19 octubre 2010

Cuánta razón tenías, amigo

Aléjate de él. Tres palabras bastan esta vez, para mi mente vuelva a desconectar. Mal momento. Estoy currando y debería tener los cinco sentidos en preguntas, respuestas, datos, piezas y totales. Pero la mente tiene hoy un día juguetón y una simple frase me ha llevado a otro sitio. Ahora son más de las 6 de la madrugada. Nadie quiere irse. Seguimos la fiesta en otro antro de mala muerte, casi cualquiera nos sirve. El entorno al que me llevan mis recuerdos se vuelve oscuro, iluminado sólo por focos azules en un intento de dar intimidad y buen rollo. Miguel de Molina canta, como nadie lo ha hecho nunca, Ojos verdes, poco antes de que Alaska se pregunte aquello de a quién le importa. Extraña e interesante mezcla para acabar de apurar la noche. Casi tan rara la composición como la del grupo que ha resistido las horas festivas. Improvisado grupo de gente que ahora anda desperdigada por el bar. Dos creo que han desaparecido en una especie de oscuro pasillo que comunica las pistas de baile. La noche es joven. Tres chavales se rifan a dos apretadas chicas que nos han seguido cegadas, quizá, por el brillo de las luces de los trajes de torero. Seguro que alguna no duerme sola. Rotos para descosidos en la golfería de noches sin fin. Todo envuelto en promesas, tranquilo torero que es nuestro secreto, de que ellos nunca estuvieron allí a esas horas.

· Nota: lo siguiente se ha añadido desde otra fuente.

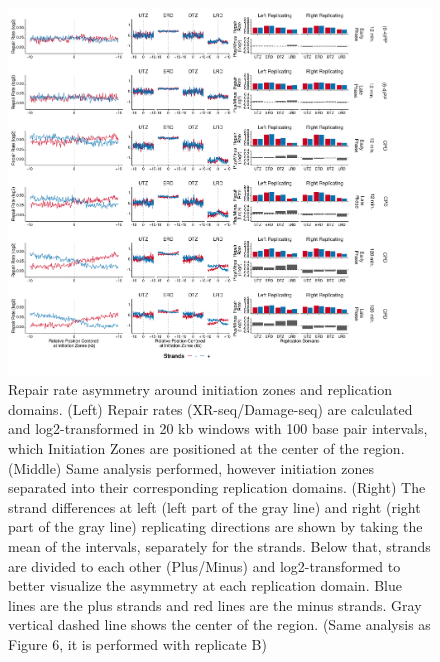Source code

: \begin{figure}[H]
\begin{center}
\includegraphics[width=\textwidth]{Chapters/7_appendix/figures/supfig12}
\caption[Repair rate asymmetry around initiation zones and replication domains.]{Repair rate asymmetry around initiation zones and replication domains. (Left) Repair rates (XR-seq/Damage-seq) are calculated and log2-transformed in 20 kb windows with 100 base pair intervals, which Initiation Zones are positioned at the center of the region. (Middle) Same analysis performed, however initiation zones separated into their corresponding replication domains. (Right) The strand differences at left (left part of the gray line) and right (right part of the gray line) replicating directions are shown by taking the mean of the intervals, separately for the strands. Below that, strands are divided to each other (Plus/Minus) and log2-transformed to better visualize the asymmetry at each replication domain. Blue lines are the plus strands and red lines are the minus strands. Gray vertical dashed line shows the center of the region. (Same analysis as Figure 6, it is performed with replicate B)}
\label{supfig:repairrate}
\end{center}
\end{figure}


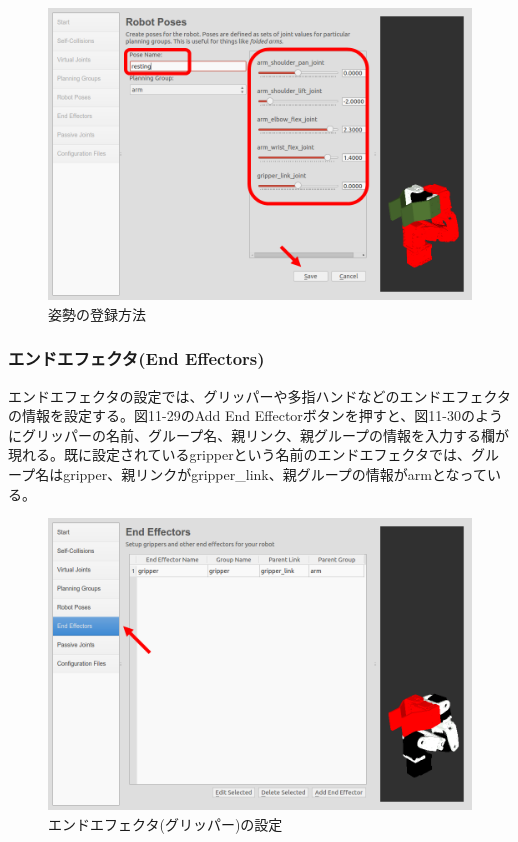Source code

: \begin{figure}[htp]
  \centering
  \includegraphics[width=12cm]{pictures/chapter11/pic_11_28.png}
  \caption{姿勢の登録方法}
\end{figure}

\subsubsection{エンドエフェクタ(End Effectors)}

エンドエフェクタの設定では、グリッパーや多指ハンドなどのエンドエフェクタの情報を設定する。図11-29のAdd End Effectorボタンを押すと、図11-30のようにグリッパーの名前、グループ名、親リンク、親グループの情報を入力する欄が現れる。既に設定されているgripperという名前のエンドエフェクタでは、グループ名はgripper、親リンクがgripper\_link、親グループの情報がarmとなっている。

\begin{figure}[htp]
  \centering
  \includegraphics[width=12cm]{pictures/chapter11/pic_11_29.png}
  \caption{エンドエフェクタ(グリッパー)の設定}
\end{figure}

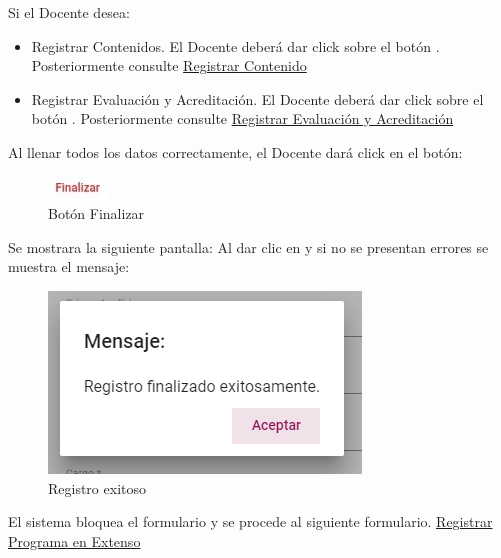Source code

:Si el Docente desea:

\begin{itemize}
    \item Registrar Contenidos. El Docente deberá dar click sobre el botón . Posteriormente consulte \hyperlink{Registrar Contenido}{Registrar Contenido}
    \item Registrar Evaluación y Acreditación. El Docente deberá dar click sobre el botón . Posteriormente consulte \hyperlink{REyA}{Registrar Evaluación y Acreditación}
\end{itemize}

Al llenar todos los datos correctamente, el Docente dará click en el botón:

\begin{figure}[H]
    \centering
    \includegraphics[width=0.1\linewidth]{images/SP6/BotonFinalizar.jpeg}
    \caption{Botón Finalizar}
\end{figure}

Se mostrara la siguiente pantalla:
Al dar clic en  y si no se presentan errores se muestra el mensaje:


\begin{figure}[H]
    \centering
    \includegraphics[width=0.4\linewidth]{images/SP6/MSG5.png}
    \caption{Registro exitoso}
    \label{mensaje5}
\end{figure}


El sistema bloquea el formulario y se procede al siguiente formulario. \hyperlink{RPE}{Registrar Programa en Extenso}


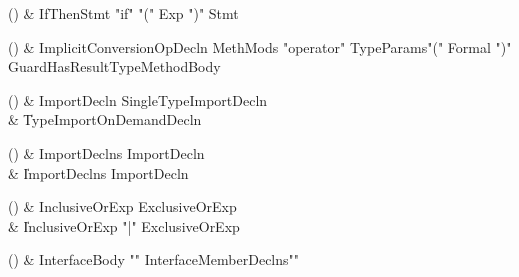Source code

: \begin{bbgrammarappendix}

() & IfThenStmt \label{prod:IfThenStmt}  \: \xcd"if" \xcd"(" Exp \xcd")" Stmt  \\


\end{bbgrammarappendix}

\begin{bbgrammarappendix}

() & ImplicitConversionOpDecln \label{prod:ImplicitConversionOpDecln}  \: MethMods \xcd"operator" TypeParams\opt \xcd"(" Formal  \xcd")" Guard\opt HasResultType\opt MethodBody  \\


\end{bbgrammarappendix}

\begin{bbgrammarappendix}

() & ImportDecln \label{prod:ImportDecln}  \: SingleTypeImportDecln  \\

 &    \| TypeImportOnDemandDecln \\

\end{bbgrammarappendix}

\begin{bbgrammarappendix}

() & ImportDeclns \label{prod:ImportDeclns}  \: ImportDecln  \\

 &    \| ImportDeclns ImportDecln \\

\end{bbgrammarappendix}

\begin{bbgrammarappendix}

() & InclusiveOrExp \label{prod:InclusiveOrExp}  \: ExclusiveOrExp  \\

 &    \| InclusiveOrExp \xcd"|" ExclusiveOrExp \\

\end{bbgrammarappendix}

\begin{bbgrammarappendix}

() & InterfaceBody \label{prod:InterfaceBody}  \: \xcd"{" InterfaceMemberDeclns\opt \xcd"}"  \\


\end{bbgrammarappendix}

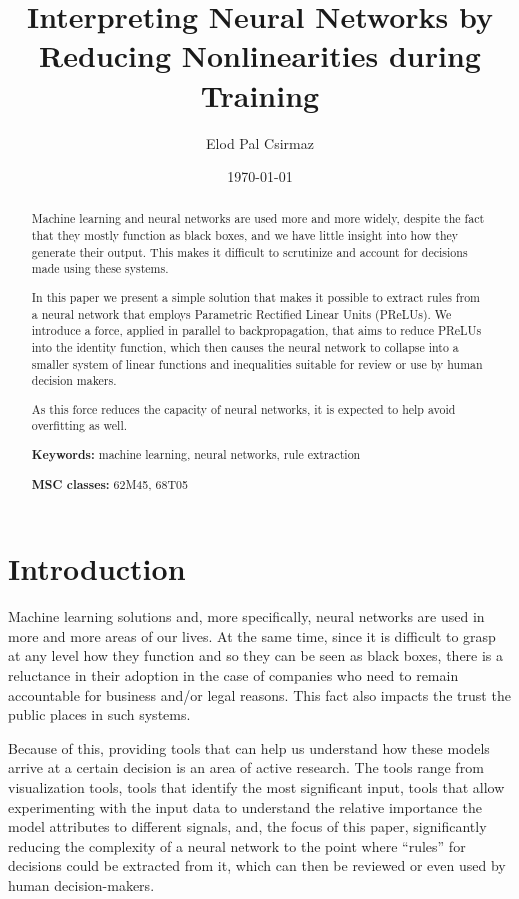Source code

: \documentclass{article}[12pt]
\title{Interpreting Neural Networks by Reducing Nonlinearities during Training}
\author{Elod Pal Csirmaz\\
\texttt{\rot{\rot{maz.}{csir}{ep}com}{@}{elod}}}
\date{\today}
\newcommand{\myskip}{\bigskip\noindent}
\begin{document}
\maketitle

\begin{abstract}
Machine learning and neural networks are used more and more widely,
despite the fact that they mostly function as black boxes, and we
have little insight into how they generate their output.
This makes it difficult to scrutinize and account for decisions made using these systems.

In this paper we present a simple solution that makes it possible to
extract rules from a neural network that employs Parametric Rectified Linear Units (PReLUs).
We introduce a force, applied in parallel to backpropagation, that
aims to reduce PReLUs into the identity function, which then causes
the neural network to collapse into a smaller system of linear functions and inequalities
suitable for review or use by human decision makers.

As this force reduces the capacity of neural networks, it is expected to help avoid overfitting as well.

\myskip
{\bf Keywords:} %
machine learning,
neural networks,
rule extraction

\myskip
{\bf MSC classes:} %
62M45,  %
68T05   %


\end{abstract}

\section{Introduction}

Machine learning solutions and, more specifically, neural networks are used
in more and more areas of our lives. At the same time, since it is difficult to 
grasp at any level how they function and so they can be seen as black boxes,
there is a reluctance in their adoption in the case of companies who need to
remain accountable for business and/or legal reasons. This fact also impacts
the trust the public places in such systems.

Because of this, providing tools that can help us understand how these
models arrive at a certain decision is an area of active research.
The tools range from visualization tools, tools that identify the
most significant input, tools that allow experimenting with the input data
to understand the relative importance the model attributes to different
signals, and, the focus of this paper, significantly reducing the complexity
of a neural network to the point where ``rules'' for decisions could be
extracted from it, which can then be reviewed or even used by human decision-makers.
\end{document}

 Alguien me acerca otro ron como agradecimiento por haber aparecido allí. Te di mi palabra, amigo, sólo te pedí tiempo para la despedida, pero creo que no confiabas en mi fuerza de voluntad. Visto lo visto ahora a toro pasado, la duda era lógica. Es hora de confidencias. Sonrió al pensar en mi cara de incredulidad cuándo me dejaste claro que sabías o intuías certeramente casi todo lo que pasaba a nuestro alrededor. Amigos de cuatro noches. De horas quemadas hasta el amanecer. De rones tomados como desayuno. Y, sin embargo, existía, casi de forma mágica, una corriente de simpatía y confianza mutua. Casi sabías más que yo. O al menos tu tenías más certezas de las que yo en aquellos momentos, me resistía a admitir. La información es poder, periodista. Eso me dijiste con socarronería antes de confesar que, en cierta manera, a ti te gustaba ser poderoso. Encima guasa. Recuerdo que me hiciste sonrojar varias veces esa noche. Querías que te confesara con palabras algo que ni yo misma me atrevía a declarar en la soledad de mi habitación. Incluso te bastaron mis miradas y mis elocuentes silencios para confirmar lo que ya creías sobre mis sentimientos. Ahora debería ser yo quién te invitase a una copa, porque en el fondo, no ibas desencaminado. Mi semblante cambia al recordar cómo cesaron las risas. Las confidencias tomaban un tono aún más serio. Grave. Formal. Me pides permiso para decirme algo. No quiero molestarte, repites una y otra vez a escasos centímetros de mi cara. Vuelvo a sonreír al pensar en cómo te miraba mientras repetías la frasecita. A estas horas, creo que te conteste, no se pide permiso, en todo caso, luego me pides perdón…. Aléjate de él, niña… Incredulidad… Me quede como un púgil noqueado, y recuerdo entre brumas que sólo pude balbucear un lamentable ahora ya no puedo…. Volviste a repetirlo y además, amigo, me advertiste del daño que todo esto podía hacerme. Y yo sólo podía reiterar aquel patético no puedo… Aléjate de él. Y un brazo me aparta hacia la derecha para salirme del plano del entrevistado. Es agosto, media mañana de un lunes y el frío corta la cara.